Last updated on March 23rd, 2018 at 06:23 am
Everyone Heard of WCry or WannaCry that Struck CyberSpace
Imagine how it would feel if you switched on your computer, and found yourself faced with a flashing message on the screen – a warning about a system infection. You read on and find out that in order to unlock your system [see image below], you would have to pay the amount mentioned on the screen. That sounds like a nightmare, but it is one that millions of people around the world faced when they turned on their machines on Friday, 12 May 2017. If you’re wondering what it is, the simple explanation is ransomware. The real truth, however, is a lot more complicated.
How Did It All Begin?
The software was identified soon as WannaCry or WannaCry Decryptor, and according to reports, it initially started in the National Health Service (NHS) in the UK before spreading throughout a massive network. The rapidness with which it was transferred was explained by experts as being possible due to the exploitation of a bug found in various Windows OS. This makes sense as most of the targeted systems were primarily users of Windows XP, the support for which was earlier terminated back in 2014 by parent company Microsoft.
Uniqueness of the Attack
Now ransomware attacks are common, and new reports come in every week. However, these were isolated incidents. What happened that day was a full-scale, coordinated attack. It followed a united, international strategy, affecting numerous systems throughout the world. There were reports of dozens of medical facilities being crippled in the UK, along with universities in China, banks in Russia, big organizations in the US, British and French automobile makers, and other businesses and infrastructure. According to the experts, nobody had seen anything of this scale before, and it is now being hailed as “one of the worst-ever recorded attacks of its kind”.

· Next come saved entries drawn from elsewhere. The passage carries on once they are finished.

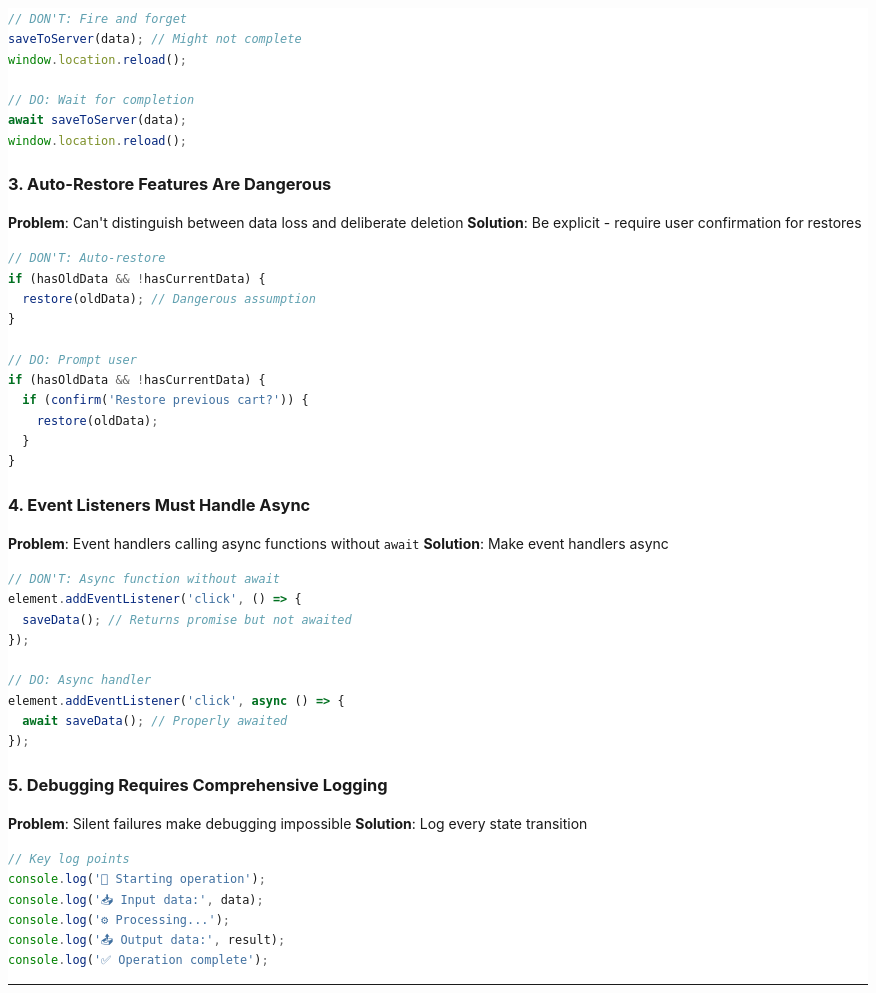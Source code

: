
 ```javascript
// DON'T: Fire and forget
saveToServer(data); // Might not complete
window.location.reload();

// DO: Wait for completion
await saveToServer(data);
window.location.reload();
```

### 3. Auto-Restore Features Are Dangerous

**Problem**: Can't distinguish between data loss and deliberate deletion
**Solution**: Be explicit - require user confirmation for restores

```javascript
// DON'T: Auto-restore
if (hasOldData && !hasCurrentData) {
  restore(oldData); // Dangerous assumption
}

// DO: Prompt user
if (hasOldData && !hasCurrentData) {
  if (confirm('Restore previous cart?')) {
    restore(oldData);
  }
}
```

### 4. Event Listeners Must Handle Async

**Problem**: Event handlers calling async functions without `await`
**Solution**: Make event handlers async

```javascript
// DON'T: Async function without await
element.addEventListener('click', () => {
  saveData(); // Returns promise but not awaited
});

// DO: Async handler
element.addEventListener('click', async () => {
  await saveData(); // Properly awaited
});
```

### 5. Debugging Requires Comprehensive Logging

**Problem**: Silent failures make debugging impossible
**Solution**: Log every state transition

```javascript
// Key log points
console.log('🔄 Starting operation');
console.log('📥 Input data:', data);
console.log('⚙️ Processing...');
console.log('📤 Output data:', result);
console.log('✅ Operation complete');
```

---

The sheer speed with which the virus spread to more than 200,000 machines across 150 countries all over the world is astounding. The payment demanded from the victims was $300 in Bitcoin.
End of the Problem
Help arrived unexpectedly from Malware Tech, a British security researcher, and blogger. The 22-year-old successfully put an end to the onslaught, although by accident. He found a “kill switch” within the software which permitted the owner of a specific web page to stop the attacks. The kill switch process is done by registering a domain that links all the attacker’s networks and changing the DNS servers, to All he had to do was pay $10 for acquiring the domain name, and he managed to end the malware threat. Experts are still trying to figure out why a “kill switch” was present in the virus in the first place.
Looking for WannaCry or WCry Patch
Even though the battle against WannaCry was successful, the war is not over yet. The virus is still undergoing rapid modifications and may mount an attack in a new form. While experts and government bodies around the world continue to work on a decryption key that will allow users to put an end to this problem once and for all, in the meantime, ransomware still is a live threat. Businesses and companies around the world have been asked to stay on high alert.
Please update your anti-virus software like Avast, McAfee, Kaspersky and even Microsoft – Kaspersky is one of the anti-virus companies that immediately reported WCry roams the cyberspace.